Давай солжём себе, что Библия повсюду, она бесконечна...

Но это не оправдание.


Верлибры шашечные


* * *


Со мной у тебя не будет эндшпиля.

Потому что не было игры.


* * *


Твоя рука, занесшая в воздух шашку,

вдруг с тоской вспомнит

мои бережные поцелуи,

и капельки пота, как слёзы,

проступят на ладони.

У кожи хорошая память…

Ну же, твой ход – не медли…


* * *


Мой Мастер…

Ты не думай, что я шашка –

послушная, гладкая, белая…

Мол, можно прикоснуться,

спохватившись, поправить (волосы),

на время расстаться…


Я – шашечная доска.

Неприкосновенна,

загадочна,

опять нова…

Я поле боя.

И ты опять не сводишь с меня глаз.


Почти по Пушкину


Какая-нибудь Маша на mail.ru,

открыв дупло с любовной перепиской,

клавиатуры нежную кору

тревожит пальчиками не без риска.


А вот Дубровский нынче не дурак!

Он Маше шлёт приятные амуры,

а сам на порносайтах только так

живёт под ником, скажем, «Троекуров»…


Нет, он не остановит кадиллак,

в котором Маша, выданная замуж,

подушечками пальцев, теми – да уж! –

что слали письма, трёт туман стекла…


Никто


Я Пимен твой. Я скульптор твоей тени.

Я чистильщик камзола твоего.

Я та, что есть на свете без сомнений,

И та, что может всё из ничего.


А ты Давид. Ты статуя нагая.

(Камзол висит на стуле до утра.)

Ты, как слепец, уверен – я такая

И буду вечным светоносным Ра.


Но я не Феникс. Я живу однажды.

Я Жанна д’Арк, уснувшая от жажды

Любви.

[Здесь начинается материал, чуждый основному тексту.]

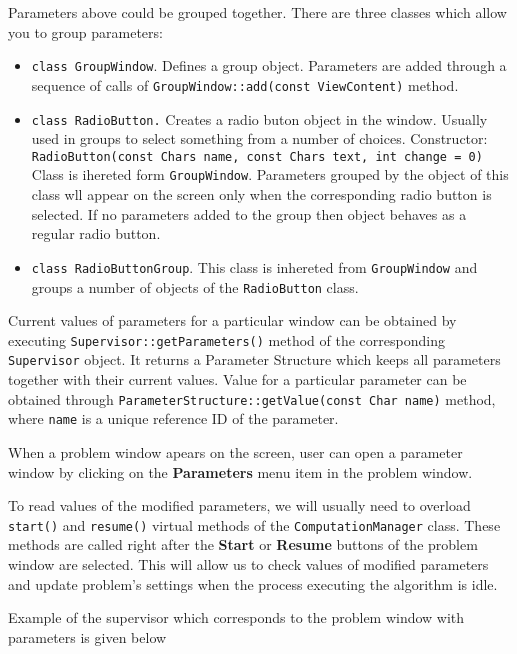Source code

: \documentclass[12pt]{article}
\begin{document}
Parameters above could be grouped together. There are three  classes
which allow you to group parameters:
\begin{itemize}
\item {\tt class  GroupWindow}. Defines a group
object. Parameters are added through a sequence of calls of
{\tt GroupWindow::add(const ViewContent)} method.
\item {\tt class RadioButton.} Creates a radio buton object in the
window. Usually used in groups to select something from a number of choices.
Constructor:\\
{\tt  RadioButton(const Chars name, const Chars text, int change = 0)} \\
Class is ihereted form {\tt GroupWindow}.
Parameters grouped by the object of this
class wll appear on the screen only when the corresponding
radio button is selected. If no parameters added to the group then
object behaves as a regular radio button.
\item {\tt class  RadioButtonGroup}. This class
is inhereted from {\tt GroupWindow} and groups a number
of objects of the {\tt RadioButton} class.
\end{itemize}

Current values of parameters for a particular window can be obtained
by executing  {\tt Supervisor::getParameters()} method
of the corresponding {\tt Supervisor} object.
It returns a Parameter Structure which keeps all parameters together
with their current values. Value for  a particular parameter can
be obtained through {\tt ParameterStructure::getValue(const Char name)}
method, where {\tt name} is a unique reference ID of the parameter.


When a problem window apears on the screen, user can open a  parameter
window by clicking  on the {\bf Parameters} menu item in the
problem window.

To read values of the modified parameters, we will usually need to
overload {\tt start()} and {\tt resume()} virtual methods of the
{\tt ComputationManager} class. These methods are called right after
the  {\bf Start} or {\bf Resume} buttons of the problem window
are selected. This will allow us to check values of
modified parameters and update problem's settings when the process executing
the algorithm is idle.

Example of the supervisor which corresponds to the problem window with
parameters is given below
\end{document}
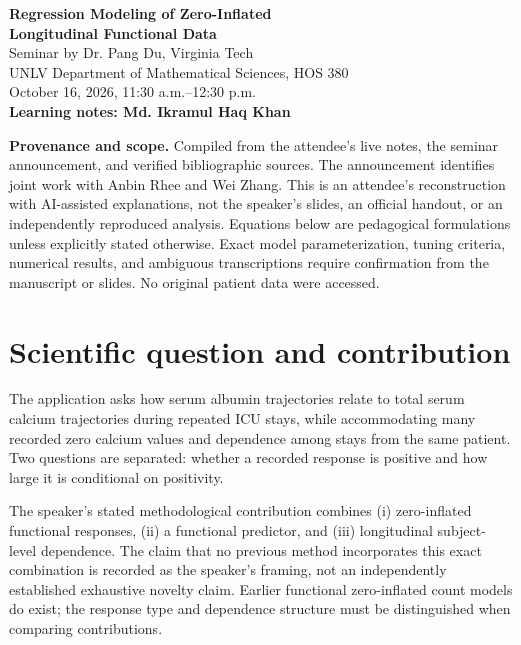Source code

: \documentclass[11pt]{article}
\begin{document}
\begin{center}
{\LARGE\bfseries Regression Modeling of Zero-Inflated\\[3pt] Longitudinal Functional Data}\\[10pt]
{\large Seminar by Dr. Pang Du, Virginia Tech}\\
UNLV Department of Mathematical Sciences, HOS 380\\
October 16, 2026, 11:30 a.m.--12:30 p.m.\\[8pt]
\textbf{Learning notes: Md. Ikramul Haq Khan}
\end{center}
\textbf{Provenance and scope.} Compiled from the attendee's live notes, the seminar announcement, and verified bibliographic sources. The announcement identifies joint work with Anbin Rhee and Wei Zhang. This is an attendee's reconstruction with AI-assisted explanations, not the speaker's slides, an official handout, or an independently reproduced analysis. Equations below are pedagogical formulations unless explicitly stated otherwise. Exact model parameterization, tuning criteria, numerical results, and ambiguous transcriptions require confirmation from the manuscript or slides. No original patient data were accessed.
\tableofcontents
\section{Scientific question and contribution}
The application asks how serum albumin trajectories relate to total serum calcium trajectories during repeated ICU stays, while accommodating many recorded zero calcium values and dependence among stays from the same patient. Two questions are separated: whether a recorded response is positive and how large it is conditional on positivity.

The speaker's stated methodological contribution combines (i) zero-inflated functional responses, (ii) a functional predictor, and (iii) longitudinal subject-level dependence. The claim that no previous method incorporates this exact combination is recorded as the speaker's framing, not an independently established exhaustive novelty claim. Earlier functional zero-inflated count models do exist; the response type and dependence structure must be distinguished when comparing contributions.
\end{document}
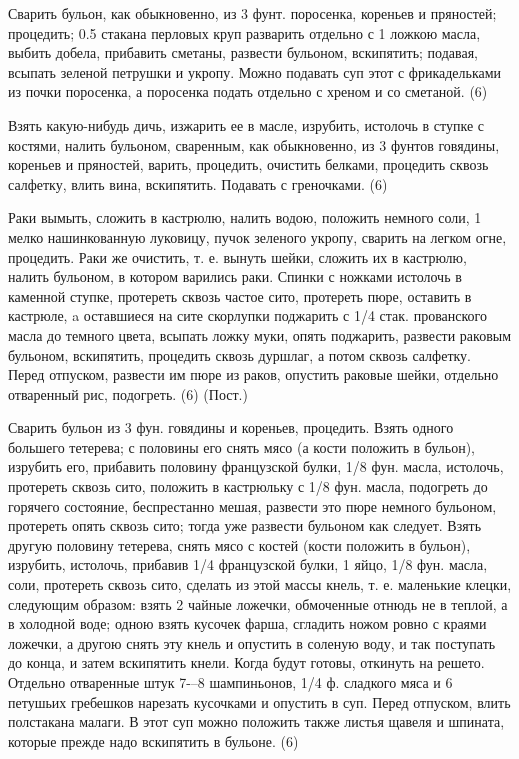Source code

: Сварить бульон, как обыкновенно, из 3 фунт. поросенка, кореньев и пряностей; процедить; 0.5 стакана перловых круп разварить отдельно с 1 ложкою масла, выбить добела, прибавить сметаны, развести бульоном, вскипятить; подавая, всыпать зеленой петрушки и укропу. Можно подавать суп этот с фрикадельками из почки поросенка, а поросенка подать отдельно с хреном и со сметаной. (6)


Взять какую-нибудь дичь, изжарить ее в масле, изрубить, истолочь в ступке с костями, налить бульоном, сваренным, как обыкновенно, из 3 фунтов говядины, кореньев и пряностей, варить, процедить, очистить белками, процедить сквозь салфетку, влить вина, вскипятить. Подавать с греночками. (6)


Раки вымыть, сложить в кастрюлю, налить водою, положить немного соли, 1 мелко нашинкованную луковицу, пучок зеленого укропу, сварить на легком огне, процедить. Раки же очистить, т. е. вынуть шейки, сложить их в кастрюлю, налить бульоном, в котором варились раки. Спинки с ножками истолочь в каменной ступке, протереть сквозь частое сито, протереть пюре, оставить в кастрюле, a оставшиеся на сите скорлупки поджарить с 1/4 стак. прованского масла до темного цвета, всыпать ложку муки, опять поджарить, развести раковым бульоном, вскипятить, процедить сквозь дуршлаг, а потом сквозь салфетку. Перед отпуском, развести им пюре из раков, опустить раковые шейки, отдельно отваренный рис, подогреть. (6) (Пост.)


Сварить бульон из 3 фун. говядины и кореньев, процедить. Взять одного большего тетерева; с половины его снять мясо (а кости положить в бульон), изрубить его, прибавить половину французской булки, 1/8 фун. масла, истолочь, протереть сквозь сито, положить в кастрюльку с 1/8 фун. масла, подогреть до горячего состояние, беспрестанно мешая, развести это пюре немного бульоном, протереть опять сквозь сито; тогда уже развести бульоном как следует. Взять другую половину тетерева, снять мясо с костей (кости положить в бульон), изрубить, истолочь, прибавив 1/4 французской булки, 1 яйцо, 1/8 фун. масла, соли, протереть сквозь сито, сделать из этой массы кнель, т. е. маленькие клецки, следующим образом: взять 2 чайные ложечки, обмоченные отнюдь не в теплой, а в холодной воде; одною взять кусочек фарша, сгладить ножом ровно с краями ложечки, а другою снять эту кнель и опустить в соленую воду, и так поступать до конца, и затем вскипятить кнели. Когда будут готовы, откинуть на решето. Отдельно отваренные штук 7-–8 шампиньонов, 1/4 ф. сладкого мяса и 6 петушьих гребешков нарезать кусочками и опустить в суп. Перед отпуском, влить полстакана малаги. В этот суп можно положить также листья щавеля и шпината, которые прежде надо вскипятить в бульоне. (6)

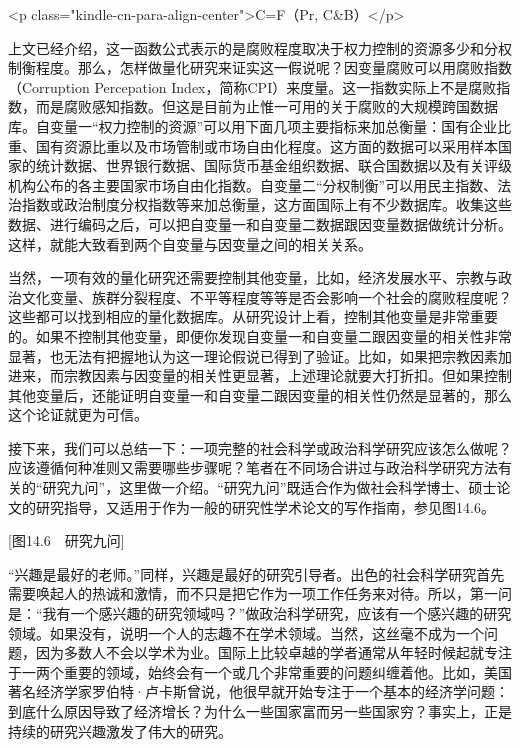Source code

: <p class="kindle-cn-para-align-center">C=F（Pr, C\&B）</p>

上文已经介绍，这一函数公式表示的是腐败程度取决于权力控制的资源多少和分权制衡程度。那么，怎样做量化研究来证实这一假说呢？因变量腐败可以用腐败指数（Corruption Percepation Index，简称CPI）来度量。这一指数实际上不是腐败指数，而是腐败感知指数。但这是目前为止惟一可用的关于腐败的大规模跨国数据库。自变量一“权力控制的资源”可以用下面几项主要指标来加总衡量：国有企业比重、国有资源比重以及市场管制或市场自由化程度。这方面的数据可以采用样本国家的统计数据、世界银行数据、国际货币基金组织数据、联合国数据以及有关评级机构公布的各主要国家市场自由化指数。自变量二“分权制衡”可以用民主指数、法治指数或政治制度分权指数等来加总衡量，这方面国际上有不少数据库。收集这些数据、进行编码之后，可以把自变量一和自变量二数据跟因变量数据做统计分析。这样，就能大致看到两个自变量与因变量之间的相关关系。

当然，一项有效的量化研究还需要控制其他变量，比如，经济发展水平、宗教与政治文化变量、族群分裂程度、不平等程度等等是否会影响一个社会的腐败程度呢？这些都可以找到相应的量化数据库。从研究设计上看，控制其他变量是非常重要的。如果不控制其他变量，即便你发现自变量一和自变量二跟因变量的相关性非常显著，也无法有把握地认为这一理论假说已得到了验证。比如，如果把宗教因素加进来，而宗教因素与因变量的相关性更显著，上述理论就要大打折扣。但如果控制其他变量后，还能证明自变量一和自变量二跟因变量的相关性仍然是显著的，那么这个论证就更为可信。


接下来，我们可以总结一下：一项完整的社会科学或政治科学研究应该怎么做呢？应该遵循何种准则又需要哪些步骤呢？笔者在不同场合讲过与政治科学研究方法有关的“研究九问”，这里做一介绍。“研究九问”既适合作为做社会科学博士、硕士论文的研究指导，又适用于作为一般的研究性学术论文的写作指南，参见图14.6。

[图14.6　研究九问]

“兴趣是最好的老师。”同样，兴趣是最好的研究引导者。出色的社会科学研究首先需要唤起人的热诚和激情，而不只是把它作为一项工作任务来对待。所以，第一问是：“我有一个感兴趣的研究领域吗？”做政治科学研究，应该有一个感兴趣的研究领域。如果没有，说明一个人的志趣不在学术领域。当然，这丝毫不成为一个问题，因为多数人不会以学术为业。国际上比较卓越的学者通常从年轻时候起就专注于一两个重要的领域，始终会有一个或几个非常重要的问题纠缠着他。比如，美国著名经济学家罗伯特·卢卡斯曾说，他很早就开始专注于一个基本的经济学问题：到底什么原因导致了经济增长？为什么一些国家富而另一些国家穷？事实上，正是持续的研究兴趣激发了伟大的研究。

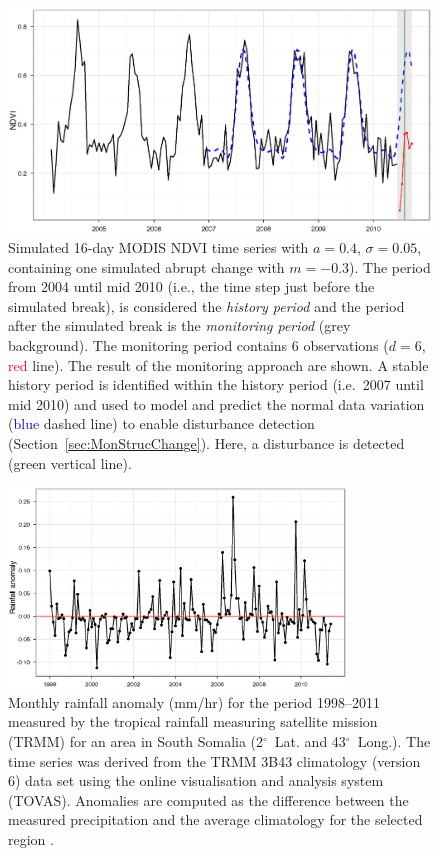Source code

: \documentclass[authoryear,preprint,review,10pt]{elsarticle}
\newcommand{\degree}{\ensuremath{^\circ}}
\begin{document}
 \begin{figure}[htp]
\centering
    \includegraphics[width=1\textwidth]{figs/Fig1Sim_Monitoring_ggplot.eps}
  \caption{Simulated 16-day MODIS NDVI time series with $a = 0.4$, $\sigma = 0.05$, containing one simulated abrupt change with $m = -0.3$). The period from
  2004 until mid 2010 (i.e., the time step just before the simulated break), is considered the \emph{history period} and the period after the simulated
  break is the \emph{monitoring period} (grey background). The monitoring period contains 6 observations  ($d = 6$, \textcolor{red} {red} line). The
  result of the monitoring approach are shown. A stable history period is identified within the history period (i.e.\ 2007 until mid 2010) and used to model
  and predict the normal data variation (\textcolor{blue} {blue} dashed line) to enable disturbance detection (Section~\ref{sec:MonStrucChange}).  Here, a
  disturbance is detected (\textcolor{OliveGreen} {green} vertical line).}
  \label{fig:SimMonitor}
\end{figure}

 \begin{figure}[htp]
\centering
    \includegraphics[width=0.8\textwidth]{figs/RainfallAnomaly.eps}
  \caption{Monthly rainfall anomaly (mm/hr) for the period 1998--2011 measured by the tropical rainfall measuring satellite mission (TRMM) for an area in South Somalia (2\degree~Lat. and 43\degree~Long.). The time series was derived from the TRMM 3B43 climatology (version 6) data set using the online visualisation and analysis system (TOVAS). Anomalies are computed as the difference between the measured precipitation and the average climatology for the selected region \citep{Acker:2007vk}.}
  \label{fig:RF}
\end{figure}
\end{document}
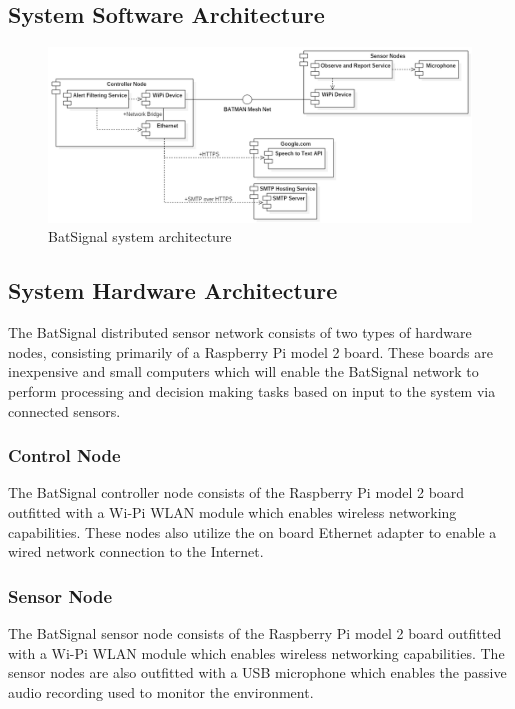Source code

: \documentclass[11pt,a4paper]{article}
\begin{document}
\subsection{System Software Architecture}
\begin{figure}[H]
	\centering
		\includegraphics[width=\textwidth, keepaspectratio=true]{Graphics/SystemArchitecture.png}
	\caption{BatSignal system architecture}
\end{figure}

\subsection{System Hardware Architecture}
The BatSignal distributed sensor network consists of two types of hardware nodes, consisting primarily of a Raspberry Pi model 2 board. These boards are inexpensive and small computers which will enable the BatSignal network to perform processing and decision making tasks based on input to the system via connected sensors. 

\subsubsection{Control Node}
The BatSignal controller node consists of the Raspberry Pi model 2 board outfitted with a Wi-Pi WLAN module which enables wireless networking capabilities. These nodes also utilize the on board Ethernet adapter to enable a wired network connection to the Internet.

\subsubsection{Sensor Node}
The BatSignal sensor node consists of the Raspberry Pi model 2 board outfitted with a Wi-Pi WLAN module which enables wireless networking capabilities. The sensor nodes are also outfitted with a USB microphone which enables the passive audio recording used to monitor the environment.
\end{document}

Я Одиссей из шапито.


Я подожду, пока ты, ослеплённый,

В пещере сердца дочерна влюблённый,

Взовёшь: «Кто ты?» и оглушу:

«Никто!»


Цикл из двух писем – моему другу по е-mail из Америки


Триолет


Облик твой – виртуальные буквы.

Голос – звук моего модема.

Изнутри экрана как будто

Облик твой – виртуальные буквы.

Я живу в твоём ноутбуке –

Ирреальном квадрате Эдема.

Облик твой – виртуальные буквы.

Голос – звук моего модема.


Рондо


Солнца свет – только символ, что твой материк в темноте.

Ты не спишь, ты мне пишешь, но знаешь, любимый, вон те

Зёрна клавиш не пальцы живые твои – хоть кричи.

Круглым телом вода закрывает твой город в ночи,

И светила смеются над нами, кичась в высоте.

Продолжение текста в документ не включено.